東京都千代田区西神田にある「とんかつ 九六喜(クロキ)」さんは、脂の甘みとコクが特徴的な栃木県産の銘柄豚「ヤシオポーク」を使用したこだわりのとんかつ専門店です。
特殊なフライヤーで揚げることで衣の油吸収率を50%カットしており、ジューシーでありながら軽やかでヘルシーなとんかつを楽しめます。
カウンター5席と4人掛けテーブル2卓の計13席とこぢんまりした店内。私は空いていたカウンターの一番奥の席へ案内いただきました。
「ヤシオポーク」は、チーズの製造過程で出る副産物「ホエー(乳清)」などを与えて育てられた栃木県のブランド豚とのこと。脂肪分が甘くあっさりとした味わいでありながら、豚肉本来のコクと風味がしっかりと感じられるのが特徴です。そのヤシオポークを低温でじっくり揚げるため調理に時間がかかるとの案内が入口に貼ってありました。
なんと言っても九六喜さんの一番人気は「謹製スパイスロースカツカレー(2,000円)」です。スパイス料理専門店の系列ならではの、香り高くサラリとした本格派カレー。私も以前いただいたことがあります。今回はカレーではなく純粋にとんかつを味わいに訪問しました。
テーブルの上には様々な調味料が乗っています。「インカ塩」やガリガリ削れるミルに入った「レモン塩」。
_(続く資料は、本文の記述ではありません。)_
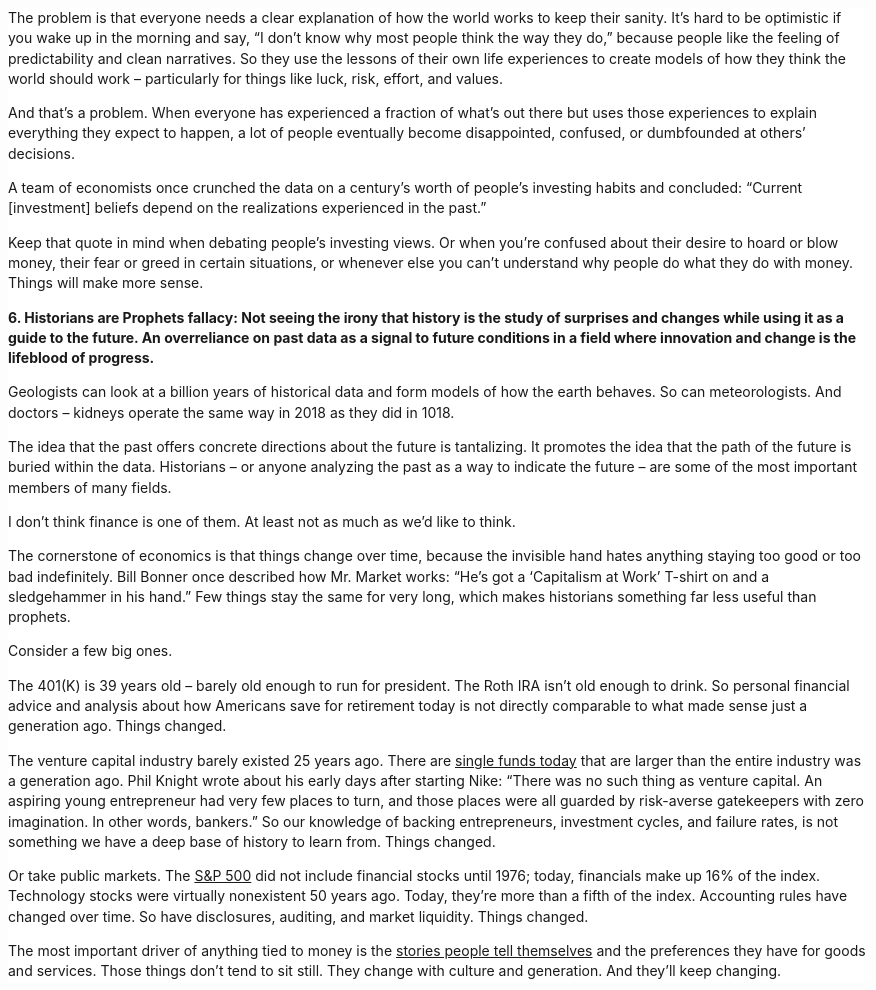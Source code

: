 The problem is that everyone needs a clear explanation of how the world works to keep their sanity. It’s hard to be optimistic if you wake up in the morning and say, “I don’t know why most people think the way they do,” because people like the feeling of predictability and clean narratives. So they use the lessons of their own life experiences to create models of how they think the world should work – particularly for things like luck, risk, effort, and values.

And that’s a problem. When everyone has experienced a fraction of what’s out there but uses those experiences to explain everything they expect to happen, a lot of people eventually become disappointed, confused, or dumbfounded at others’ decisions.

A team of economists once crunched the data on a century’s worth of people’s investing habits and concluded: “Current \[investment\] beliefs depend on the realizations experienced in the past.”

Keep that quote in mind when debating people’s investing views. Or when you’re confused about their desire to hoard or blow money, their fear or greed in certain situations, or whenever else you can’t understand why people do what they do with money. Things will make more sense.

**6\. Historians are Prophets fallacy: Not seeing the irony that history is the study of surprises and changes while using it as a guide to the future. An overreliance on past data as a signal to future conditions in a field where innovation and change is the lifeblood of progress.**

Geologists can look at a billion years of historical data and form models of how the earth behaves. So can meteorologists. And doctors – kidneys operate the same way in 2018 as they did in 1018.

The idea that the past offers concrete directions about the future is tantalizing. It promotes the idea that the path of the future is buried within the data. Historians – or anyone analyzing the past as a way to indicate the future – are some of the most important members of many fields.

I don’t think finance is one of them. At least not as much as we’d like to think.

The cornerstone of economics is that things change over time, because the invisible hand hates anything staying too good or too bad indefinitely. Bill Bonner once described how Mr. Market works: “He’s got a ‘Capitalism at Work’ T-shirt on and a sledgehammer in his hand.” Few things stay the same for very long, which makes historians something far less useful than prophets.

Consider a few big ones.

The 401(K) is 39 years old – barely old enough to run for president. The Roth IRA isn’t old enough to drink. So personal financial advice and analysis about how Americans save for retirement today is not directly comparable to what made sense just a generation ago. Things changed.

The venture capital industry barely existed 25 years ago. There are [single funds today](https://collabfund.com/uploads/Collaborative%20Fund%20SB%20Vision1.pdf) that are larger than the entire industry was a generation ago. Phil Knight wrote about his early days after starting Nike: “There was no such thing as venture capital. An aspiring young entrepreneur had very few places to turn, and those places were all guarded by risk-averse gatekeepers with zero imagination. In other words, bankers.” So our knowledge of backing entrepreneurs, investment cycles, and failure rates, is not something we have a deep base of history to learn from. Things changed.

Or take public markets. The [S&P 500](http://money.cnn.com/data/markets/sandp/?iid=EL) did not include financial stocks until 1976; today, financials make up 16% of the index. Technology stocks were virtually nonexistent 50 years ago. Today, they’re more than a fifth of the index. Accounting rules have changed over time. So have disclosures, auditing, and market liquidity. Things changed.

The most important driver of anything tied to money is the [stories people tell themselves](https://collabfund.com/blog/the-greatest-story-ever-told/) and the preferences they have for goods and services. Those things don’t tend to sit still. They change with culture and generation. And they’ll keep changing.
白ごま油、青森県産にんにくを使った「特製しょう油」、「中濃ソース」は、自分で刷ったすりごまの中に入れてとんかつにつけていただきます。
今回はシンプルにロースかつをいただきたいと思います。そのロースかつは3種類ありました。一番リーズナブルな「ロースかつ御膳 1,900円」でも十分な気がします。一番下ですがそれでもかなり高級品です。一番贅沢な品は「特選ロースかつ御膳 2,900円」。その間をとって『上ロースかつ御膳 2,400円』をお願いしました。
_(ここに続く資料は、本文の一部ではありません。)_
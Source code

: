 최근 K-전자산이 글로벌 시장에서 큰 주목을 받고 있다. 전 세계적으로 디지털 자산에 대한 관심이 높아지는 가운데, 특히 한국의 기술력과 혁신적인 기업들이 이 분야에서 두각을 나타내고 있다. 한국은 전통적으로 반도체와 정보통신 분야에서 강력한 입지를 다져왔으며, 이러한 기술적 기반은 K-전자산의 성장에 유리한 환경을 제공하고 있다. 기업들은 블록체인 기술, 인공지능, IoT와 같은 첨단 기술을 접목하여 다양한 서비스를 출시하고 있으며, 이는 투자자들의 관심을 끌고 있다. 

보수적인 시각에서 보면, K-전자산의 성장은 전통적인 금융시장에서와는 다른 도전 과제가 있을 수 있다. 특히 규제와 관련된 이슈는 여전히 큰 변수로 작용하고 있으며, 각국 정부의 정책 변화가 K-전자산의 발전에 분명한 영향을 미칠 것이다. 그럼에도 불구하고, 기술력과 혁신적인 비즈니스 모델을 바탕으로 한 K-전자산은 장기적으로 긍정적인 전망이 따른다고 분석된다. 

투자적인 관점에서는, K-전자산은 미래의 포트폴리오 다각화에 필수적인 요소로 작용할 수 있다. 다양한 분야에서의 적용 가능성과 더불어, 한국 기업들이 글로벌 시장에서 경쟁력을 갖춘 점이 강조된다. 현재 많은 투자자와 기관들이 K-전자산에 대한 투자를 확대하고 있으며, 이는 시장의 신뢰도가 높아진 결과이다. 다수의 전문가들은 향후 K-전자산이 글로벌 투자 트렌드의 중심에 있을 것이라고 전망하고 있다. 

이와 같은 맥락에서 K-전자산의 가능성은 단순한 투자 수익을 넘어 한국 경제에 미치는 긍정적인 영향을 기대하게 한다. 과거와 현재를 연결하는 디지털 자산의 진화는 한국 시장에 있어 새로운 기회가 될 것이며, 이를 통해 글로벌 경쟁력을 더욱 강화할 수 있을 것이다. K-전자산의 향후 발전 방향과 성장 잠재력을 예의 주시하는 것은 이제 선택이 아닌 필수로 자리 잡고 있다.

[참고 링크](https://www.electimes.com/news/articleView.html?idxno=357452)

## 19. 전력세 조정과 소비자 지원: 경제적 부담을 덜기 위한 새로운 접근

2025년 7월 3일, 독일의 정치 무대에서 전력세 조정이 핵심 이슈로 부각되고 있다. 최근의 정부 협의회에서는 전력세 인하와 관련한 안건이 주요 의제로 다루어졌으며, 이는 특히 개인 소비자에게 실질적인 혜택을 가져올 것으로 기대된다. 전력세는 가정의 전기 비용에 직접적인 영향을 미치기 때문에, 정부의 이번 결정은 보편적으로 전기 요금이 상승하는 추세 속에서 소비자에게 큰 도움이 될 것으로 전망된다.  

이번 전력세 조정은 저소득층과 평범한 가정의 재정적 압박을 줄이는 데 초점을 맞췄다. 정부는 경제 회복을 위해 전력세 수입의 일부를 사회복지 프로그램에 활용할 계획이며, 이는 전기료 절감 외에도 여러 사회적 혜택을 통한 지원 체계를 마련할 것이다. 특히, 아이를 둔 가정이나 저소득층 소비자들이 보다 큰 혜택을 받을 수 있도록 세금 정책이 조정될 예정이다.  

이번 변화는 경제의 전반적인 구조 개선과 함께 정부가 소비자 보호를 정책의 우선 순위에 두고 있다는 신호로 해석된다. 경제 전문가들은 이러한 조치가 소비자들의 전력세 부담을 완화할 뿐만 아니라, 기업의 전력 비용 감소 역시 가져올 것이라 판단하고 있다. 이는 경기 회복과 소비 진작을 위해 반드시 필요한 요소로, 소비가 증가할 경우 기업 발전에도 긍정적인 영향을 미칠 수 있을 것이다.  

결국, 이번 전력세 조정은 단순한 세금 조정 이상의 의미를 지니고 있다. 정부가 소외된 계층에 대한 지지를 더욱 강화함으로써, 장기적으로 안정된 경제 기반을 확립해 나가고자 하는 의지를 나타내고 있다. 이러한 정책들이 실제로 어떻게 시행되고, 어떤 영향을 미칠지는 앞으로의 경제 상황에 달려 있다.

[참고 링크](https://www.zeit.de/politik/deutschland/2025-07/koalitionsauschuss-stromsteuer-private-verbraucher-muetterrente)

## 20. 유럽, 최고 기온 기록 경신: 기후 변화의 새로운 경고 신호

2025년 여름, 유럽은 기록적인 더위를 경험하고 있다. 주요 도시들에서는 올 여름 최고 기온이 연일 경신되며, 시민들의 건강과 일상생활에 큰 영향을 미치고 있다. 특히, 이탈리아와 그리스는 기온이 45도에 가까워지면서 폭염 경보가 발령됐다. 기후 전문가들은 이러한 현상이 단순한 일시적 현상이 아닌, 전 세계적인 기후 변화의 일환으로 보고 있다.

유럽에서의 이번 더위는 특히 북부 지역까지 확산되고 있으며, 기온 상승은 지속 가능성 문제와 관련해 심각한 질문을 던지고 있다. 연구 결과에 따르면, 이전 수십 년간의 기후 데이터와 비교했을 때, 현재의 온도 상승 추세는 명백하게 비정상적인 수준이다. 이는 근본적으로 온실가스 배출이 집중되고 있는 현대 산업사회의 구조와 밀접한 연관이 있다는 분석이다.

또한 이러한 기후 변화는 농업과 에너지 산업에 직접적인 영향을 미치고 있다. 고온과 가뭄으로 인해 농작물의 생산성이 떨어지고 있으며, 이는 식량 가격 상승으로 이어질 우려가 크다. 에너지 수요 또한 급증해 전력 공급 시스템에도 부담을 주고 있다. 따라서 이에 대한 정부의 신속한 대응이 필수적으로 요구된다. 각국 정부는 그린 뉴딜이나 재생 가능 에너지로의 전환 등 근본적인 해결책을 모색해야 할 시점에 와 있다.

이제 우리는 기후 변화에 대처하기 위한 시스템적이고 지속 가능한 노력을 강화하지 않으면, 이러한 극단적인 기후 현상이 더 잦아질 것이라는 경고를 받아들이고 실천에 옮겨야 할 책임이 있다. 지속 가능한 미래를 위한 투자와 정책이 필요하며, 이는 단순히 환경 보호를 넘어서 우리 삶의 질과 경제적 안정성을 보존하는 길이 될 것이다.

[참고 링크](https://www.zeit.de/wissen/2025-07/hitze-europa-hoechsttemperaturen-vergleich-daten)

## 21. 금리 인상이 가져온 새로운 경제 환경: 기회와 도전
・ロースかつは、モモに近い部位で脂身が少なくさっぱり
・上ロースかつは、腰に近い部位で脂の甘味とさっぱりとした身の風味
・特選ロースかつは、肩に近いリブロースの希少部位で旨味が濃厚
とんかつは告知通りじっくり時間をかけて揚がってきました。豚肉の断面は薄いピンク色。よく見るピンク色のとんかつの断面よりかなり薄いピンク色に見えます。低温で揚げているためか衣の色も薄め。お皿の端に山葵か添えられています。
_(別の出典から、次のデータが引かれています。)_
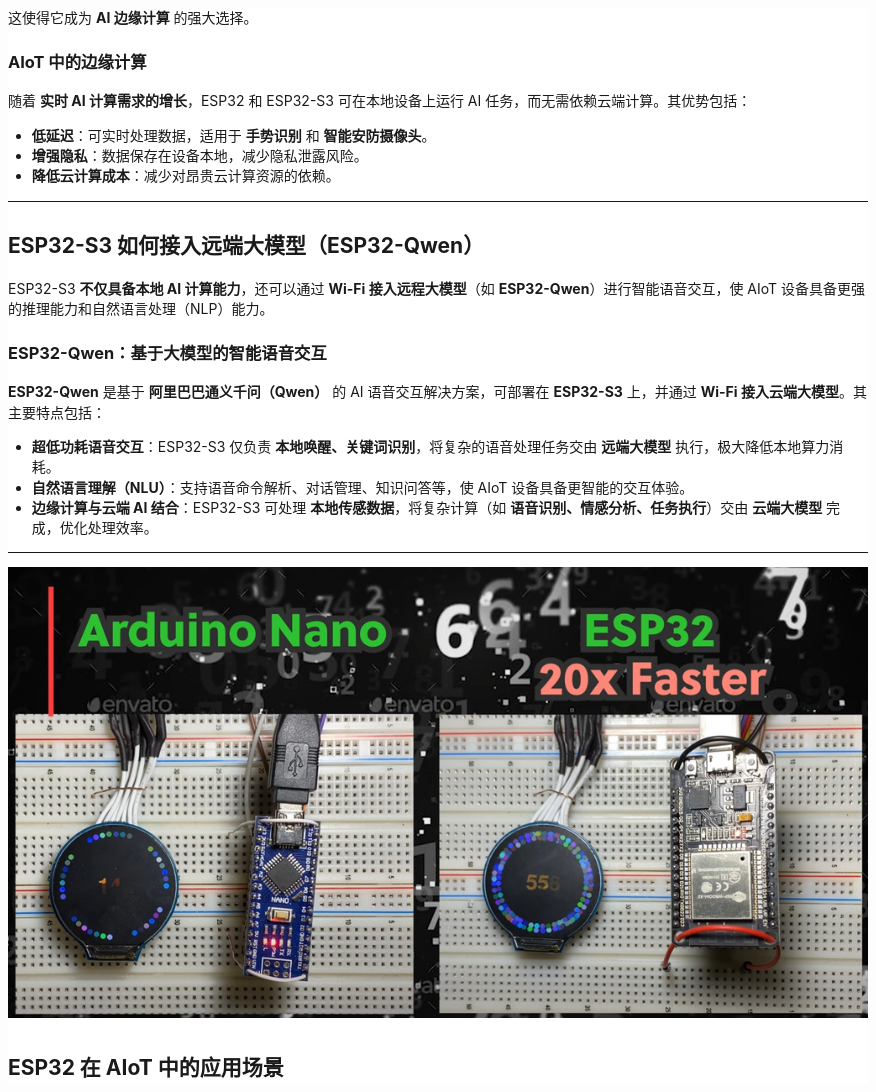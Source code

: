 这使得它成为 **AI 边缘计算** 的强大选择。

### AIoT 中的边缘计算

随着 **实时 AI 计算需求的增长**，ESP32 和 ESP32-S3 可在本地设备上运行 AI 任务，而无需依赖云端计算。其优势包括：

- **低延迟**：可实时处理数据，适用于 **手势识别** 和 **智能安防摄像头**。
- **增强隐私**：数据保存在设备本地，减少隐私泄露风险。
- **降低云计算成本**：减少对昂贵云计算资源的依赖。

---

## ESP32-S3 如何接入远端大模型（ESP32-Qwen）

ESP32-S3 **不仅具备本地 AI 计算能力**，还可以通过 **Wi-Fi 接入远程大模型**（如 **ESP32-Qwen**）进行智能语音交互，使 AIoT 设备具备更强的推理能力和自然语言处理（NLP）能力。

### **ESP32-Qwen：基于大模型的智能语音交互**

**ESP32-Qwen** 是基于 **阿里巴巴通义千问（Qwen）** 的 AI 语音交互解决方案，可部署在 **ESP32-S3** 上，并通过 **Wi-Fi 接入云端大模型**。其主要特点包括：

- **超低功耗语音交互**：ESP32-S3 仅负责 **本地唤醒、关键词识别**，将复杂的语音处理任务交由 **远端大模型** 执行，极大降低本地算力消耗。
- **自然语言理解（NLU）**：支持语音命令解析、对话管理、知识问答等，使 AIoT 设备具备更智能的交互体验。
- **边缘计算与云端 AI 结合**：ESP32-S3 可处理 **本地传感数据**，将复杂计算（如 **语音识别、情感分析、任务执行**）交由 **云端大模型** 完成，优化处理效率。

---

![alt text](20250130105743.png)

## ESP32 在 AIoT 中的应用场景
まずはインカ塩だけかけていただくと肉汁がじゅわっと溢れてきました。かなり豚の脂が多いこと。これがヤシオポークなんですね。
お店オススメの食べ方の「レモン塩とわさび」や「にんにく醤油と山葵」なども試してみました。にんにく醤油と山葵になるとかなり和風寄りになりますね。
中濃ソースは安定の旨さ。おじさんにはヤシオポークの溢れる脂にはちょっと抵抗があったので、中濃ソースが一番美味しくいただけました。
「上ロース」ではなく、もっと脂身が少ない「ロースかつ」の方がおじさんには合っていたかもしれません。もしくは脂身が少ないヒレ肉を選択すべきと反省。
以前食べた「特選ロースかつカレー」のとんかつは、たぶんその豚肉だったと思うので美味しくいただけた印象でした!